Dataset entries
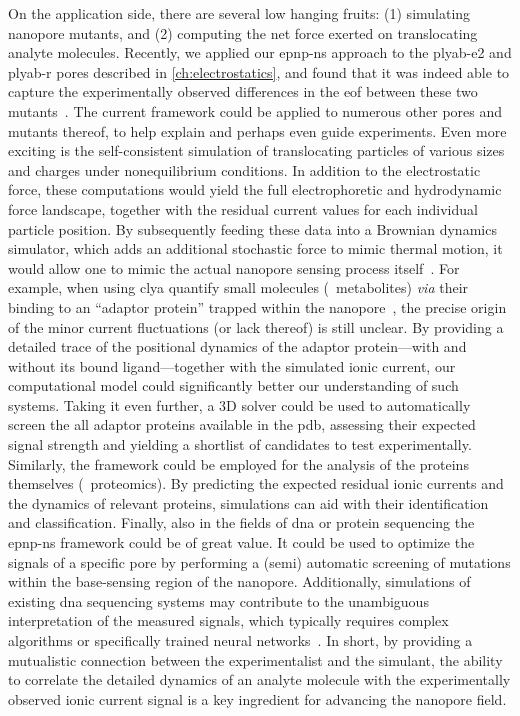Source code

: On the application side, there are several low hanging fruits: (1) simulating nanopore mutants, and (2)
computing the net force exerted on translocating analyte molecules. Recently, we applied our \gls{epnp-ns}
approach to the \gls{plyab-e2} and \gls{plyab-r} pores described in \cref{ch:electrostatics}, and found that
it was indeed able to capture the experimentally observed differences in the \gls{eof} between these two
mutants~\cite{Huang-2020}. The current framework could be applied to numerous other pores and mutants thereof,
to help explain and perhaps even guide experiments. Even more exciting is the self-consistent simulation of
translocating particles of various sizes and charges under nonequilibrium conditions. In addition to the
electrostatic force, these computations would yield the full electrophoretic and hydrodynamic force landscape,
together with the residual current values for each individual particle position. By subsequently feeding these
data into a Brownian dynamics simulator, which adds an additional stochastic force to mimic thermal motion, it
would allow one to mimic the actual nanopore sensing process itself~\cite{Pederson-2015,Hulings-2018}. For
example, when using \gls{clya} quantify small molecules (\eg~metabolites) \textit{via} their binding to an
``adaptor protein'' trapped within the nanopore~\cite{Zernia-2020}, the precise origin of the minor current
fluctuations (or lack thereof) is still unclear. By providing a detailed trace of the positional dynamics of
the adaptor protein---with and without its bound ligand---together with the simulated ionic current, our
computational model could significantly better our understanding of such systems. Taking it even further, a 3D
solver could be used to automatically screen the all adaptor proteins available in the \gls{pdb}, assessing
their expected signal strength and yielding a shortlist of candidates to test experimentally. Similarly, the
framework could be employed for the analysis of the proteins themselves (\ie~proteomics). By predicting the
expected residual ionic currents and the dynamics of relevant proteins, simulations can aid with their
identification and classification. Finally, also in the fields of \gls{dna} or protein sequencing the
\gls{epnp-ns} framework could be of great value. It could be used to optimize the signals of a specific pore
by performing a (semi) automatic screening of mutations within the base-sensing region of the nanopore.
Additionally, simulations of existing \gls{dna} sequencing systems may contribute to the unambiguous
interpretation of the measured signals, which typically requires complex algorithms or specifically trained
neural networks~\cite{Wick-2019}. In short, by providing a mutualistic connection between the experimentalist
and the simulant, the ability to correlate the detailed dynamics of an analyte molecule with the
experimentally observed ionic current signal is a key ingredient for advancing the nanopore field.



\cleardoublepage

> [AIM OF THE EXERCISE]
Your reply should consist solely of the lines above, from the opening line through the line with "approach to the", reproduced exactly and without pictures.

> [RESULT OF THIS EXERCISE]
Source code

: On the application side, there are several low hanging fruits: (1) simulating nanopore mutants, and (2)
computing the net force exerted on translocating analyte molecules. Recently, we applied our \gls{epnp-ns}
approach to the \gls{plyab-e2} and \gls{plyab-r} pores described in \cref{ch:electrostatics}, and found that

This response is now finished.